Su mirada se alzó, planeando sobre los edificios y murallas de la ciudad hasta donde el Killeshan humeaba.
Fuego.
Despedía un rojo resplandor por las dentadas fauces del volcán, el fulgor de su corazón derretido reflejado en las nubes de ceniza volcánica que formaban tenebrosos bancos a través del cielo vacío. El Killeshan se erguía sobre ellos, enorme y huraño, un fenómeno de la naturaleza al que ninguna magia élfica podría afectar. Hacía semanas que el retumbo se producía en las profundidades de la tierra, descontento, determinado, una presión acumulada que podría exigir libertad.

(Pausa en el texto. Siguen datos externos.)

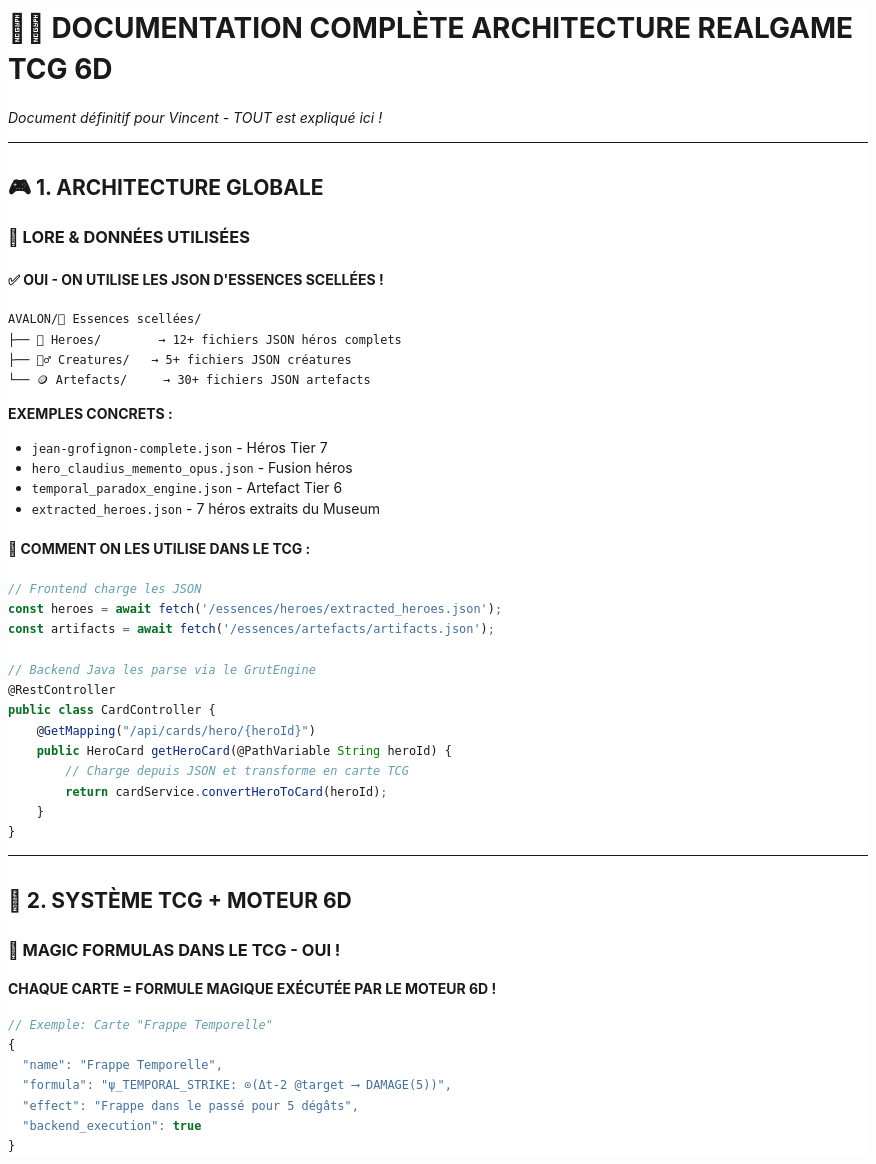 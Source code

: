 # 🎯🔥 DOCUMENTATION COMPLÈTE ARCHITECTURE REALGAME TCG 6D

*Document définitif pour Vincent - TOUT est expliqué ici !*

---

## 🎮 **1. ARCHITECTURE GLOBALE**

### **🧬 LORE & DONNÉES UTILISÉES**

#### ✅ **OUI - ON UTILISE LES JSON D'ESSENCES SCELLÉES !**
```
AVALON/💠 Essences scellées/
├── 🧙 Heroes/        → 12+ fichiers JSON héros complets
├── 🧜‍♂️ Creatures/   → 5+ fichiers JSON créatures
└── 🪙 Artefacts/     → 30+ fichiers JSON artefacts
```

**EXEMPLES CONCRETS :**
- `jean-grofignon-complete.json` - Héros Tier 7
- `hero_claudius_memento_opus.json` - Fusion héros 
- `temporal_paradox_engine.json` - Artefact Tier 6
- `extracted_heroes.json` - 7 héros extraits du Museum

#### 🔗 **COMMENT ON LES UTILISE DANS LE TCG :**
```javascript
// Frontend charge les JSON
const heroes = await fetch('/essences/heroes/extracted_heroes.json');
const artifacts = await fetch('/essences/artefacts/artifacts.json');

// Backend Java les parse via le GrutEngine
@RestController
public class CardController {
    @GetMapping("/api/cards/hero/{heroId}")
    public HeroCard getHeroCard(@PathVariable String heroId) {
        // Charge depuis JSON et transforme en carte TCG
        return cardService.convertHeroToCard(heroId);
    }
}
```

---

## 🎴 **2. SYSTÈME TCG + MOTEUR 6D**

### **🌟 MAGIC FORMULAS DANS LE TCG - OUI !**

**CHAQUE CARTE = FORMULE MAGIQUE EXÉCUTÉE PAR LE MOTEUR 6D !**

```javascript
// Exemple: Carte "Frappe Temporelle"
{
  "name": "Frappe Temporelle",
  "formula": "ψ_TEMPORAL_STRIKE: ⊙(Δt-2 @target ⟶ DAMAGE(5))",
  "effect": "Frappe dans le passé pour 5 dégâts",
  "backend_execution": true
}
```
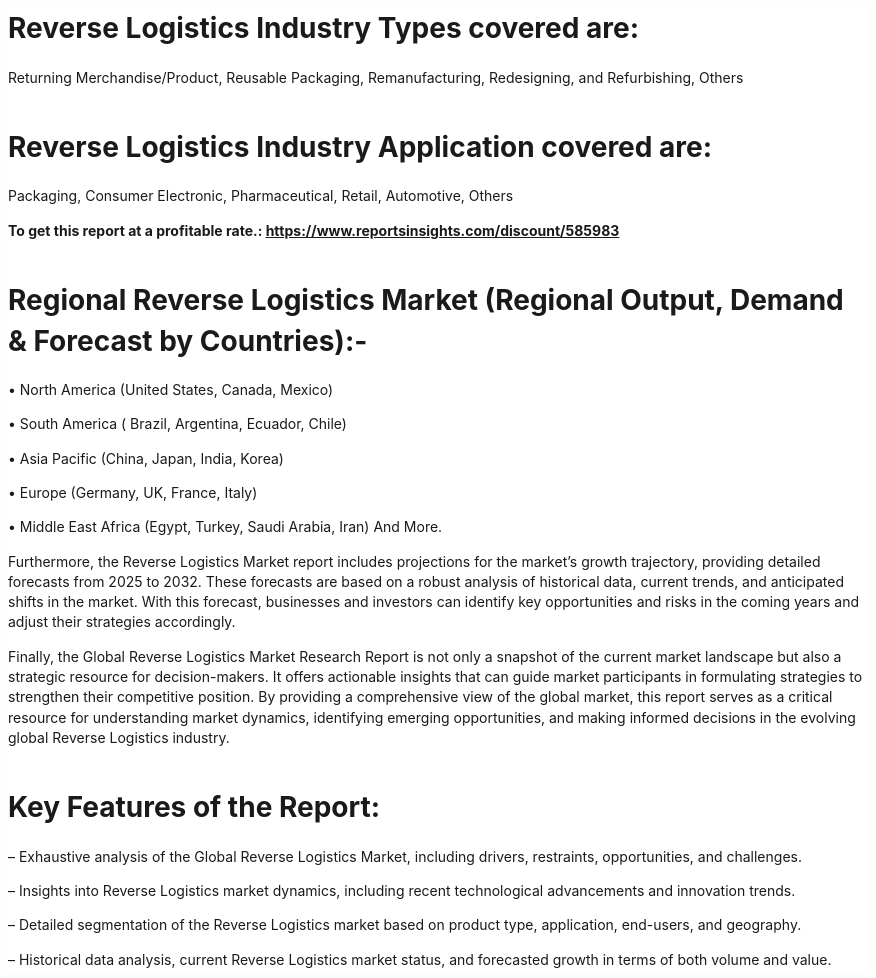 # <strong>Reverse Logistics Industry Types covered are:</strong>

Returning Merchandise/Product, Reusable Packaging, Remanufacturing, Redesigning, and Refurbishing, Others

# <strong>Reverse Logistics Industry Application covered are:</strong>

Packaging, Consumer Electronic, Pharmaceutical, Retail, Automotive, Others

<strong>To get this report at a profitable rate.: <a href=https://www.reportsinsights.com/discount/585983>https://www.reportsinsights.com/discount/585983</a></strong>

# <strong>Regional Reverse Logistics Market (Regional Output, Demand &amp; Forecast by Countries):-</strong>

• North America (United States, Canada, Mexico)

• South America ( Brazil, Argentina, Ecuador, Chile)

• Asia Pacific (China, Japan, India, Korea)

• Europe (Germany, UK, France, Italy)

• Middle East Africa (Egypt, Turkey, Saudi Arabia, Iran) And More.

Furthermore, the Reverse Logistics Market report includes projections for the market’s growth trajectory, providing detailed forecasts from 2025 to 2032. These forecasts are based on a robust analysis of historical data, current trends, and anticipated shifts in the market. With this forecast, businesses and investors can identify key opportunities and risks in the coming years and adjust their strategies accordingly.

Finally, the Global Reverse Logistics Market Research Report is not only a snapshot of the current market landscape but also a strategic resource for decision-makers. It offers actionable insights that can guide market participants in formulating strategies to strengthen their competitive position. By providing a comprehensive view of the global market, this report serves as a critical resource for understanding market dynamics, identifying emerging opportunities, and making informed decisions in the evolving global Reverse Logistics industry.

# <strong>Key Features of the Report:</strong>

– Exhaustive analysis of the Global Reverse Logistics Market, including drivers, restraints, opportunities, and challenges.

– Insights into Reverse Logistics market dynamics, including recent technological advancements and innovation trends.

– Detailed segmentation of the Reverse Logistics market based on product type, application, end-users, and geography.

– Historical data analysis, current Reverse Logistics market status, and forecasted growth in terms of both volume and value.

Por el momento, la lava se filtraba y abría paso por las grietas y fisuras de su corteza, y fluía hasta las aguas del océano en sinuosas cintas que quemaban la selva y las criaturas que vivían en ella. Un día cercano, este desahogo secundario no sería suficiente, y el Killeshan eructaría un fuego que los consumiría a todos, pensó.
Si aún quedaba alguno.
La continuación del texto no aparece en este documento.